It appears that there is always a line up and quite a long wait to get across the river and we will do this many times in this trip.

While waiting in line one 4 wheel drive vehicle pushed in front of everyone and a great scene developed as one of the guys that we are travelling with stood in front of this vehicle and wouldn't let them onto the ferry........this vehicle was trying to by pass lots of vehicles waiting patiently in line - really just barging in.....not so. Bring on the old protesters of the past (yes, the oldies of the group) - the car tried several times to get onto the barge but each time David stepped in front of the car - we eventually got our car on the barge and we all had to run into the river to scramble onto the barge with our car. As the barge pulled away another tourist took David's place and continued the protest........obviously this story has been told many times during this trip.

We then learned that we were to do a short detour to Mopti airport where our bags would be - they were sent on the morning flight from Bamako - great excitement - and I was thankful that I would not have to wear my "beautiful" shirt. Our vehicle was already cramped to bursting point and add our luggage and lots of purchases we found in a local supermarket there - we nursed our precious gin, tonic, apples, biscuits, etc until our final stop for the night - the beginning of our four day trek in Dogon country.

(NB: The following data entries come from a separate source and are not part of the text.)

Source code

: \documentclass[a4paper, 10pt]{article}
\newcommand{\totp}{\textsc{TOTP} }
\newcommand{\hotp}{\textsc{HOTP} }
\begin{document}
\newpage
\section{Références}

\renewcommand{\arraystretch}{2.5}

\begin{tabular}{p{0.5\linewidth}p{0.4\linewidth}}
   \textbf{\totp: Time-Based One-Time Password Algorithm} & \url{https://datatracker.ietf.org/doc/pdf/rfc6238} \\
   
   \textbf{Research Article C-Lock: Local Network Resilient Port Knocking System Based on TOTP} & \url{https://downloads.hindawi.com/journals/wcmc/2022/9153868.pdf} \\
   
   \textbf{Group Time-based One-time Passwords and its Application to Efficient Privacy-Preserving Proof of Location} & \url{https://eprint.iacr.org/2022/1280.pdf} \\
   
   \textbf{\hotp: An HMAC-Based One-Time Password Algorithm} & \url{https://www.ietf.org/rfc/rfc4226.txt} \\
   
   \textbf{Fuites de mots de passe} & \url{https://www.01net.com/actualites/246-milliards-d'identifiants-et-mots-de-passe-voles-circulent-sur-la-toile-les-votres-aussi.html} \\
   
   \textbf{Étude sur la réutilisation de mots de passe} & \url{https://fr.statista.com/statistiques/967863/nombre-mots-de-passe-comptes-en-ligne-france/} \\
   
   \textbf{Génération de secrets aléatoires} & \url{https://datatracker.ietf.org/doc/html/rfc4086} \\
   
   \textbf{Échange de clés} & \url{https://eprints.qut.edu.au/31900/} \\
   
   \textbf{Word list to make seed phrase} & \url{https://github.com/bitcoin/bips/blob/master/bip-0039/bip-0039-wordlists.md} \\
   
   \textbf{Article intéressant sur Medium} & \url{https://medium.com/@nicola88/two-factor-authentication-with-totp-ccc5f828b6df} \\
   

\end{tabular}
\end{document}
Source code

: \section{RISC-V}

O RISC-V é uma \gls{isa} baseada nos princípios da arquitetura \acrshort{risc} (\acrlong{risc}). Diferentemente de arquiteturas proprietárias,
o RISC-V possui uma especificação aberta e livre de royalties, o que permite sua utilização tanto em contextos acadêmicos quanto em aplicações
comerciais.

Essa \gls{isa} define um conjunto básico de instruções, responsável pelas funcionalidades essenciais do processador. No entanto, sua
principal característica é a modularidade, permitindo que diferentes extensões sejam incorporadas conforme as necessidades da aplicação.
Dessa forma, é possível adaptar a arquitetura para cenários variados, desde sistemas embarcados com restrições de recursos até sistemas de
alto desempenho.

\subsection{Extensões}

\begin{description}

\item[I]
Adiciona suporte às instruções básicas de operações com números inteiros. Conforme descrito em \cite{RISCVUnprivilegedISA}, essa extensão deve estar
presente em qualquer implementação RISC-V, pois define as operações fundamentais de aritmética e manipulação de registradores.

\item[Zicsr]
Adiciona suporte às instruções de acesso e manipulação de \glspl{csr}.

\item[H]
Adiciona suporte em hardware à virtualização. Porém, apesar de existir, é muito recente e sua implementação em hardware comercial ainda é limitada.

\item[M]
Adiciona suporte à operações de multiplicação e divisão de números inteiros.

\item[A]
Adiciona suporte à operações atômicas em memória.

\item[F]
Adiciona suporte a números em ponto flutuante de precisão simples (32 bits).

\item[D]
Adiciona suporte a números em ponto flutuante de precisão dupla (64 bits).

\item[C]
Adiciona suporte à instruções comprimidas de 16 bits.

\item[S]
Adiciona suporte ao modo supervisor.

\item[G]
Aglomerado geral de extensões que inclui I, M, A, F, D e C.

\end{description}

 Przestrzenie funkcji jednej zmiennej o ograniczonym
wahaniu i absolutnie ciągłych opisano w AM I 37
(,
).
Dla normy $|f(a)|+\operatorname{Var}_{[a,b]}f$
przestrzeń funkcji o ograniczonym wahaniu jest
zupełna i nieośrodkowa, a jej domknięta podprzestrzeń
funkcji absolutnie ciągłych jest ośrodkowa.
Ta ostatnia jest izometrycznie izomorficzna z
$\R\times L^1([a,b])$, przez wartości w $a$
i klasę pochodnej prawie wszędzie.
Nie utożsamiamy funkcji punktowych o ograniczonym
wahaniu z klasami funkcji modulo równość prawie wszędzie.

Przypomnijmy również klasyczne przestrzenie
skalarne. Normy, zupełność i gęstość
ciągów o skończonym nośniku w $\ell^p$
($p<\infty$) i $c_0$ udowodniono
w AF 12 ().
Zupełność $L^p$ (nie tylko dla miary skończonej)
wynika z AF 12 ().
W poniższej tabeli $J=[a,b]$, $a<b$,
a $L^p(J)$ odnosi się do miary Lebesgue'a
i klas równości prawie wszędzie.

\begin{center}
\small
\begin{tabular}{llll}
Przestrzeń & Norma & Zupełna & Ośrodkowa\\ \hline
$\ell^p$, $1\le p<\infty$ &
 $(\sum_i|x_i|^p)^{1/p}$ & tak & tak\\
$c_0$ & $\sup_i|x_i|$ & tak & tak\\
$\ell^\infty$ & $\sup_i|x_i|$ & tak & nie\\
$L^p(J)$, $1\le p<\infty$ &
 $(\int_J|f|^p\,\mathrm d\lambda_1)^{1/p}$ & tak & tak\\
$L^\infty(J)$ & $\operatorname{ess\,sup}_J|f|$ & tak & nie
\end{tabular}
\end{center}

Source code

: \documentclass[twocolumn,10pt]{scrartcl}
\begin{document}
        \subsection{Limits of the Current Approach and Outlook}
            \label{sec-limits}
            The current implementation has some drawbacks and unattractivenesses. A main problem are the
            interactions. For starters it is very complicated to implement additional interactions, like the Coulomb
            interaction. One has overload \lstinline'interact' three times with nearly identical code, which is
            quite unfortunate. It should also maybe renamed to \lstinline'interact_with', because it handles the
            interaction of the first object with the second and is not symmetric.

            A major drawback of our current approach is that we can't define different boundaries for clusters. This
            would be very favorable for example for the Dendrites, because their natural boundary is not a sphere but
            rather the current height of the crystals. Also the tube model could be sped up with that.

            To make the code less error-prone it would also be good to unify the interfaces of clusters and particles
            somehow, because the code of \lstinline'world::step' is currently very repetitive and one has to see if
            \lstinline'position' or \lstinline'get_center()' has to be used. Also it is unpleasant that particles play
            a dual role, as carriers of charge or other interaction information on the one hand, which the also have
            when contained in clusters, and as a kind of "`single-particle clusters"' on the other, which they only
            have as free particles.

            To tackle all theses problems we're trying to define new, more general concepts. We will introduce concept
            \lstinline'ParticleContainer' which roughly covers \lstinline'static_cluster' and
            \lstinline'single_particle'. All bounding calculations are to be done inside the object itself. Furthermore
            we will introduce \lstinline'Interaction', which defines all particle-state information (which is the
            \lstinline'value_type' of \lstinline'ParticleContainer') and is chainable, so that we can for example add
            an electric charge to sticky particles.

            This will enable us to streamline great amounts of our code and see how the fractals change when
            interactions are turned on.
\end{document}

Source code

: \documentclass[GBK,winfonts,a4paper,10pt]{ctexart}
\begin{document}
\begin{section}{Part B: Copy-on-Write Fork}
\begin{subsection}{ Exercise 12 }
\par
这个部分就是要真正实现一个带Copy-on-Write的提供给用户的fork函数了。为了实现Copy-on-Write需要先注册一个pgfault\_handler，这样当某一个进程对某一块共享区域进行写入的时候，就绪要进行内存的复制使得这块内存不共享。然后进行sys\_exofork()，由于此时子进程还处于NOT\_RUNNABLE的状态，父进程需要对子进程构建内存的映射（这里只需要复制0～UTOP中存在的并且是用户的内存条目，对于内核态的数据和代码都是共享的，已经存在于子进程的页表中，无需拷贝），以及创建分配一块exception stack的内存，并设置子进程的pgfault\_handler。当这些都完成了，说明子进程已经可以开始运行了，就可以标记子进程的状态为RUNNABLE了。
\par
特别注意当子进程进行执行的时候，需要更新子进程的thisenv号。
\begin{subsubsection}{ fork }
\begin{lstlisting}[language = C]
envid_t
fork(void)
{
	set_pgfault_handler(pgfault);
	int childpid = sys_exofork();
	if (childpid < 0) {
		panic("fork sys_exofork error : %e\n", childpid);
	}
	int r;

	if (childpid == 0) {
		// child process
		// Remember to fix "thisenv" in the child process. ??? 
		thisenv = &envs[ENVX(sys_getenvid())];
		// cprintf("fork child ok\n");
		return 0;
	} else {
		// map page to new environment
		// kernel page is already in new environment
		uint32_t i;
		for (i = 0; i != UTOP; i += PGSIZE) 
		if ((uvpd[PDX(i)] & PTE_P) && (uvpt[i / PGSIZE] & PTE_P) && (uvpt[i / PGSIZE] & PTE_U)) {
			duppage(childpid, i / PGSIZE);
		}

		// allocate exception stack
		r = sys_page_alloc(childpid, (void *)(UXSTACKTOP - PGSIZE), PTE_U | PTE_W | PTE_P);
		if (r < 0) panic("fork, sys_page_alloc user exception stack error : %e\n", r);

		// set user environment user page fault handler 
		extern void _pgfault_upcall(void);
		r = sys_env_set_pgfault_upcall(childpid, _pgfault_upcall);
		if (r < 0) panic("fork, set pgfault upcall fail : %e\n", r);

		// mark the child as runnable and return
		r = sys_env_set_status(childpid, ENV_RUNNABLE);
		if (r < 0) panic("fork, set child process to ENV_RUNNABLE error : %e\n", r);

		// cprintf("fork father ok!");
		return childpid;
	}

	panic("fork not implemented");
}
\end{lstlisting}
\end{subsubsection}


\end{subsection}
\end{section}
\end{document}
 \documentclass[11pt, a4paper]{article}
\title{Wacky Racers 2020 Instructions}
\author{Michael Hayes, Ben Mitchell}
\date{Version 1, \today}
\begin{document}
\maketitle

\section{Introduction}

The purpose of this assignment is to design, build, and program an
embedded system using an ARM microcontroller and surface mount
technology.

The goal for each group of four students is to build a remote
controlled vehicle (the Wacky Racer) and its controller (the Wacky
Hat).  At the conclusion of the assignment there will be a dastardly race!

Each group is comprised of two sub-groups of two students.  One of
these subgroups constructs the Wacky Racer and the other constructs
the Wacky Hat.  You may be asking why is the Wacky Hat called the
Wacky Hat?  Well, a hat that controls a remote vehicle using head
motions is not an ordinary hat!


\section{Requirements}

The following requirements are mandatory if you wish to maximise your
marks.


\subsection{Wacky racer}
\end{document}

I have to say - upon reflection - that was a great part of the trip and I wished I had researched this area more - I probably would have spent more time there. Apparently Dogon country is one of the most visited areas of Mali and there are several hundred thousand Dogon people living on the plateau, cliffs and plain of the area. Dogon counry covers an area of approx. 4000 square km with hundreds of settlements on the plateau and the vast Gondo Plain, which stretches south from the cliffs into Burkina Faso. The Bandiagara Escarpment, which has several cliff villages built on the rocks, cuts a 200km swathe through central Mali.

The first part of our walking was into a village called Kani Kombole. Our driver dropped us off on the main highway and we walked down the escarpement into this village - where we spent the night - camped on the roof top of a local house. All our luggage was dropped off in this village and the driver returned to Bamako.
The walk down the escarpment took about 2 hrs and on our way down we passed lots of people coming up - they were returning from the marketing in Kani Kombile that day. A lot of the women carried heavy loads on their heads as well as babies on their backs - we were all sweating - a common bond that made us all laugh and compare each others exertion. We bonded with one particular group of women and "trilled" each other as we travelled up and down the escarpment - a good shared moment between women.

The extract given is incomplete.